WHAT IS EXPECTED
Starting with the line that contains "### 계산 가능한 함수" and stopping after the line that contains "정지 상태라고 불리는", copy the entries below exactly. Include nothing else.

Data entries

━━━━━━━━━━━━━━━━━━━━━━━━━━━━━━

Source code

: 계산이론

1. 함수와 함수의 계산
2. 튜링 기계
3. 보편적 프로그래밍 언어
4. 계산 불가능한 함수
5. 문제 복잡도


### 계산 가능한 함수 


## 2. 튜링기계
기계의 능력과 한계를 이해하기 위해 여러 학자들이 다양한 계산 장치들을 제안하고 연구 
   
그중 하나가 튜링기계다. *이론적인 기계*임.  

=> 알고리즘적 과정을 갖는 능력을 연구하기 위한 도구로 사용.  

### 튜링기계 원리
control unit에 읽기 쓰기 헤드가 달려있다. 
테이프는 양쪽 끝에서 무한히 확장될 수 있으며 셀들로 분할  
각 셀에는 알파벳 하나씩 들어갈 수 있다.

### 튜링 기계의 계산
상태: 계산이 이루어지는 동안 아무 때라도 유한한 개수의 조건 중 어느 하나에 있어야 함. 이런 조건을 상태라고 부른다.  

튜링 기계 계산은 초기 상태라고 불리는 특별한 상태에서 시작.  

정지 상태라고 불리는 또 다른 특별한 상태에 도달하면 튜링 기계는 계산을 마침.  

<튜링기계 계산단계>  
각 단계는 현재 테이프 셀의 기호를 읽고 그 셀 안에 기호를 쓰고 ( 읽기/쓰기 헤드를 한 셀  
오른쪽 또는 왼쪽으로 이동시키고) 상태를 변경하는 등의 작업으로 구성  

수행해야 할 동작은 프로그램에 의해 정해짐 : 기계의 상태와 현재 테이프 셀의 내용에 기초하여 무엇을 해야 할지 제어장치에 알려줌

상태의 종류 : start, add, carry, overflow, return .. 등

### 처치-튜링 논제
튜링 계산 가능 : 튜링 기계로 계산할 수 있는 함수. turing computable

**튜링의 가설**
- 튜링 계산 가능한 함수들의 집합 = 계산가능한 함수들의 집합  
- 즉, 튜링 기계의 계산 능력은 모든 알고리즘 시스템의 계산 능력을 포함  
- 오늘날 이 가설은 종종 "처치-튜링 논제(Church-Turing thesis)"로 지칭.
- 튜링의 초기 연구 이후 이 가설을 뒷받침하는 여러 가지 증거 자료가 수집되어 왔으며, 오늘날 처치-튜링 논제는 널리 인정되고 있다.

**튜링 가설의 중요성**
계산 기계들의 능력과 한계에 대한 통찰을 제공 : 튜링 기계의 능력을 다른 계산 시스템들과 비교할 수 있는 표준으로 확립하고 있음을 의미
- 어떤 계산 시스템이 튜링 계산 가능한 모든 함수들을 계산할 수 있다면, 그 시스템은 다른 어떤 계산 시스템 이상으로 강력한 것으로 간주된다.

━━━━━━━━━━━━━━━━━━━━━━━━━━━━━━

REPLY
### 계산 가능한 함수 


## 2. 튜링기계
기계의 능력과 한계를 이해하기 위해 여러 학자들이 다양한 계산 장치들을 제안하고 연구 
   
그중 하나가 튜링기계다. *이론적인 기계*임.  

=> 알고리즘적 과정을 갖는 능력을 연구하기 위한 도구로 사용.  

### 튜링기계 원리
control unit에 읽기 쓰기 헤드가 달려있다. 
테이프는 양쪽 끝에서 무한히 확장될 수 있으며 셀들로 분할  
각 셀에는 알파벳 하나씩 들어갈 수 있다.

### 튜링 기계의 계산
상태: 계산이 이루어지는 동안 아무 때라도 유한한 개수의 조건 중 어느 하나에 있어야 함. 이런 조건을 상태라고 부른다.  

튜링 기계 계산은 초기 상태라고 불리는 특별한 상태에서 시작.  

정지 상태라고 불리는 또 다른 특별한 상태에 도달하면 튜링 기계는 계산을 마침.  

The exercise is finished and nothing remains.